[Work order]:
Print out the entries, word for word.
━━ Listed entries
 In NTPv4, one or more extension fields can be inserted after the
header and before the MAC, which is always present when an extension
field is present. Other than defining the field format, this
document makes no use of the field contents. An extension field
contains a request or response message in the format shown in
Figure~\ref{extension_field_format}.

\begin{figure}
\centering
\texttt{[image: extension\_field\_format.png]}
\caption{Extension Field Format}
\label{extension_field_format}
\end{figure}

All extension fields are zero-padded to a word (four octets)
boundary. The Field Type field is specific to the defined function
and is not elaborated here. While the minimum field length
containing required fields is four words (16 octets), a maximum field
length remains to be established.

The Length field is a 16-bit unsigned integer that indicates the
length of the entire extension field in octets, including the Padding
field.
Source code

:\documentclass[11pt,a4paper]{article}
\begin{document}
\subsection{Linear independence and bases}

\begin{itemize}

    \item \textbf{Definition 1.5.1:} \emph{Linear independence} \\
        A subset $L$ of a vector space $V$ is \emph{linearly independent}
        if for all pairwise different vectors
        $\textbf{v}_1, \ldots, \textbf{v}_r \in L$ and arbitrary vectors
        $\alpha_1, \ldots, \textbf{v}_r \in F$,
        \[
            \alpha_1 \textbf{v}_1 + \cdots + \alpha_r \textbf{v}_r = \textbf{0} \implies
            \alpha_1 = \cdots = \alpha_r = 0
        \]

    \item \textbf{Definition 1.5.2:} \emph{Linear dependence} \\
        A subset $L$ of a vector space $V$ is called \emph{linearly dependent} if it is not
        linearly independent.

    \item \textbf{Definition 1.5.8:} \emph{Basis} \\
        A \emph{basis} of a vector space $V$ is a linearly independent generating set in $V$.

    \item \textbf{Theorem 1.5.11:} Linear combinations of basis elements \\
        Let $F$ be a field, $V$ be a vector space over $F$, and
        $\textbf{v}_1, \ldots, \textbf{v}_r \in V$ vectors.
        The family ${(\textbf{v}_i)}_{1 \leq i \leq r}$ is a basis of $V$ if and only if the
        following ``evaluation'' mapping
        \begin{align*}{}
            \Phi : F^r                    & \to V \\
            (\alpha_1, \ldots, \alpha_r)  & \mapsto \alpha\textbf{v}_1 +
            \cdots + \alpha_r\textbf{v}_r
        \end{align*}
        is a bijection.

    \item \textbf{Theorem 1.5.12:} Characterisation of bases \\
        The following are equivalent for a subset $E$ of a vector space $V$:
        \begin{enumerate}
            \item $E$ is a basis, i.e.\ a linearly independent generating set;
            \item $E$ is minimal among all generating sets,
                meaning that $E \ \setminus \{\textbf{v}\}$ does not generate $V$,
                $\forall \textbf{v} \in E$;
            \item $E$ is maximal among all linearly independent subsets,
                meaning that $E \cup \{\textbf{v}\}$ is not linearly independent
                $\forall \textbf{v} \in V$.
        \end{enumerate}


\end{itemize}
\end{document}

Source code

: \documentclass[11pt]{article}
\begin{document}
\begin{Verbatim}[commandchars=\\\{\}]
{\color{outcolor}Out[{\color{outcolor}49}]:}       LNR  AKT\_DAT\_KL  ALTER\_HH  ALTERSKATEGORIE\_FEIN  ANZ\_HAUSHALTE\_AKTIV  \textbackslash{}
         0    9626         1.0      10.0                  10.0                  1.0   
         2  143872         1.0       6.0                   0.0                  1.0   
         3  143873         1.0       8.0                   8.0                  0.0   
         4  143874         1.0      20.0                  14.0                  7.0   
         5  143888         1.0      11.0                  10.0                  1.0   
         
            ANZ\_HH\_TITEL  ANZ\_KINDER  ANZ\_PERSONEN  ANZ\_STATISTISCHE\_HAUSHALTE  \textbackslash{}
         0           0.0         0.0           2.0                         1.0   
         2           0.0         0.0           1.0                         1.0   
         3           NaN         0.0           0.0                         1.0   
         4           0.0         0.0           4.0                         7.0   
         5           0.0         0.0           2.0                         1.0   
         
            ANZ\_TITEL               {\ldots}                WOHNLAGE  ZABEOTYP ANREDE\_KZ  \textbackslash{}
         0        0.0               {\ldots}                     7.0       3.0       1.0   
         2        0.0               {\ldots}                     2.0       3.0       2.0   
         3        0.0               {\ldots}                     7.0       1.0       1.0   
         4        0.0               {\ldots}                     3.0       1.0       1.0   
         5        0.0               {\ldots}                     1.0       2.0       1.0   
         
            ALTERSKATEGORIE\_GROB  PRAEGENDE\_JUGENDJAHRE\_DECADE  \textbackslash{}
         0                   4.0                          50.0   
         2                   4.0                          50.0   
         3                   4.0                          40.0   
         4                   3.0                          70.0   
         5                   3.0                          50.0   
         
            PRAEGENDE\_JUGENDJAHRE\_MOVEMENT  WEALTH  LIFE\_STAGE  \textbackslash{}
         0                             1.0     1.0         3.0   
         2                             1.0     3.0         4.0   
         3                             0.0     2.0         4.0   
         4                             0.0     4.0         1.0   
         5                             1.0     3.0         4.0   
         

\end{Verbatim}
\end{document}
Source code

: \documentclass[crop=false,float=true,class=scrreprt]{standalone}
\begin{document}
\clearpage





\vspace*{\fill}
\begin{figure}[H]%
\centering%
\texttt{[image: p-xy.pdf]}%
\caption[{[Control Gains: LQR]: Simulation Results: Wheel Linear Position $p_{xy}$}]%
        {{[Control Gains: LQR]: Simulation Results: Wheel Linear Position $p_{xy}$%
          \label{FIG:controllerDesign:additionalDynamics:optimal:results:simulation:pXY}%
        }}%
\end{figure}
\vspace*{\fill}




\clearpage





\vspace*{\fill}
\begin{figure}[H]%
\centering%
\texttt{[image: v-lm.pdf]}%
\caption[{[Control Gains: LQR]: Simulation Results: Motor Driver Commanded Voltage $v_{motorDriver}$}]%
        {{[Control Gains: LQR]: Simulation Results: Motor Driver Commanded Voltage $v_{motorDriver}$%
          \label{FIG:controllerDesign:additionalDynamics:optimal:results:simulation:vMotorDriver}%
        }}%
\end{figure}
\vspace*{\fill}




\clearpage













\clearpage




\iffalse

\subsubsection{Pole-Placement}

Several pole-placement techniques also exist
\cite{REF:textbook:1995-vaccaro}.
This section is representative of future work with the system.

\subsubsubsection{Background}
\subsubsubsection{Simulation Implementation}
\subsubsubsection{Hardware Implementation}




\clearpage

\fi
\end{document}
━━━━
[Task response]:
 In NTPv4, one or more extension fields can be inserted after the
header and before the MAC, which is always present when an extension
field is present. Other than defining the field format, this
document makes no use of the field contents. An extension field
contains a request or response message in the format shown in
Figure~\ref{extension_field_format}.

\begin{figure}
\centering
\texttt{[image: extension\_field\_format.png]}
\caption{Extension Field Format}
\label{extension_field_format}
\end{figure}

All extension fields are zero-padded to a word (four octets)
boundary. The Field Type field is specific to the defined function
and is not elaborated here. While the minimum field length
containing required fields is four words (16 octets), a maximum field
length remains to be established.

The Length field is a 16-bit unsigned integer that indicates the
length of the entire extension field in octets, including the Padding
field.
Source code

:\documentclass[11pt,a4paper]{article}
\begin{document}
\subsection{Linear independence and bases}

\begin{itemize}

    \item \textbf{Definition 1.5.1:} \emph{Linear independence} \\
        A subset $L$ of a vector space $V$ is \emph{linearly independent}
        if for all pairwise different vectors
        $\textbf{v}_1, \ldots, \textbf{v}_r \in L$ and arbitrary vectors
        $\alpha_1, \ldots, \textbf{v}_r \in F$,
        \[
            \alpha_1 \textbf{v}_1 + \cdots + \alpha_r \textbf{v}_r = \textbf{0} \implies
            \alpha_1 = \cdots = \alpha_r = 0
        \]

    \item \textbf{Definition 1.5.2:} \emph{Linear dependence} \\
        A subset $L$ of a vector space $V$ is called \emph{linearly dependent} if it is not
        linearly independent.

    \item \textbf{Definition 1.5.8:} \emph{Basis} \\
        A \emph{basis} of a vector space $V$ is a linearly independent generating set in $V$.

    \item \textbf{Theorem 1.5.11:} Linear combinations of basis elements \\
        Let $F$ be a field, $V$ be a vector space over $F$, and
        $\textbf{v}_1, \ldots, \textbf{v}_r \in V$ vectors.
        The family ${(\textbf{v}_i)}_{1 \leq i \leq r}$ is a basis of $V$ if and only if the
        following ``evaluation'' mapping
        \begin{align*}{}
            \Phi : F^r                    & \to V \\
            (\alpha_1, \ldots, \alpha_r)  & \mapsto \alpha\textbf{v}_1 +
            \cdots + \alpha_r\textbf{v}_r
        \end{align*}
        is a bijection.

    \item \textbf{Theorem 1.5.12:} Characterisation of bases \\
        The following are equivalent for a subset $E$ of a vector space $V$:
        \begin{enumerate}
            \item $E$ is a basis, i.e.\ a linearly independent generating set;
            \item $E$ is minimal among all generating sets,
                meaning that $E \ \setminus \{\textbf{v}\}$ does not generate $V$,
                $\forall \textbf{v} \in E$;
            \item $E$ is maximal among all linearly independent subsets,
                meaning that $E \cup \{\textbf{v}\}$ is not linearly independent
                $\forall \textbf{v} \in V$.
        \end{enumerate}


\end{itemize}
\end{document}

Source code

: \documentclass[11pt]{article}
\begin{document}
\begin{Verbatim}[commandchars=\\\{\}]
{\color{outcolor}Out[{\color{outcolor}49}]:}       LNR  AKT\_DAT\_KL  ALTER\_HH  ALTERSKATEGORIE\_FEIN  ANZ\_HAUSHALTE\_AKTIV  \textbackslash{}
         0    9626         1.0      10.0                  10.0                  1.0   
         2  143872         1.0       6.0                   0.0                  1.0   
         3  143873         1.0       8.0                   8.0                  0.0   
         4  143874         1.0      20.0                  14.0                  7.0   
         5  143888         1.0      11.0                  10.0                  1.0   
         
            ANZ\_HH\_TITEL  ANZ\_KINDER  ANZ\_PERSONEN  ANZ\_STATISTISCHE\_HAUSHALTE  \textbackslash{}
         0           0.0         0.0           2.0                         1.0   
         2           0.0         0.0           1.0                         1.0   
         3           NaN         0.0           0.0                         1.0   
         4           0.0         0.0           4.0                         7.0   
         5           0.0         0.0           2.0                         1.0   
         
            ANZ\_TITEL               {\ldots}                WOHNLAGE  ZABEOTYP ANREDE\_KZ  \textbackslash{}
         0        0.0               {\ldots}                     7.0       3.0       1.0   
         2        0.0               {\ldots}                     2.0       3.0       2.0   
         3        0.0               {\ldots}                     7.0       1.0       1.0   
         4        0.0               {\ldots}                     3.0       1.0       1.0   
         5        0.0               {\ldots}                     1.0       2.0       1.0   
         
            ALTERSKATEGORIE\_GROB  PRAEGENDE\_JUGENDJAHRE\_DECADE  \textbackslash{}
         0                   4.0                          50.0   
         2                   4.0                          50.0   
         3                   4.0                          40.0   
         4                   3.0                          70.0   
         5                   3.0                          50.0   
         
            PRAEGENDE\_JUGENDJAHRE\_MOVEMENT  WEALTH  LIFE\_STAGE  \textbackslash{}
         0                             1.0     1.0         3.0   
         2                             1.0     3.0         4.0   
         3                             0.0     2.0         4.0   
         4                             0.0     4.0         1.0   
         5                             1.0     3.0         4.0   
         

\end{Verbatim}
\end{document}
Source code

: \documentclass[crop=false,float=true,class=scrreprt]{standalone}
\begin{document}
\clearpage





\vspace*{\fill}
\begin{figure}[H]%
\centering%
\texttt{[image: p-xy.pdf]}%
\caption[{[Control Gains: LQR]: Simulation Results: Wheel Linear Position $p_{xy}$}]%
        {{[Control Gains: LQR]: Simulation Results: Wheel Linear Position $p_{xy}$%
          \label{FIG:controllerDesign:additionalDynamics:optimal:results:simulation:pXY}%
        }}%
\end{figure}
\vspace*{\fill}




\clearpage





\vspace*{\fill}
\begin{figure}[H]%
\centering%
\texttt{[image: v-lm.pdf]}%
\caption[{[Control Gains: LQR]: Simulation Results: Motor Driver Commanded Voltage $v_{motorDriver}$}]%
        {{[Control Gains: LQR]: Simulation Results: Motor Driver Commanded Voltage $v_{motorDriver}$%
          \label{FIG:controllerDesign:additionalDynamics:optimal:results:simulation:vMotorDriver}%
        }}%
\end{figure}
\vspace*{\fill}




\clearpage













\clearpage




\iffalse

\subsubsection{Pole-Placement}

Several pole-placement techniques also exist
\cite{REF:textbook:1995-vaccaro}.
This section is representative of future work with the system.

\subsubsubsection{Background}
\subsubsubsection{Simulation Implementation}
\subsubsubsection{Hardware Implementation}




\clearpage

\fi
\end{document}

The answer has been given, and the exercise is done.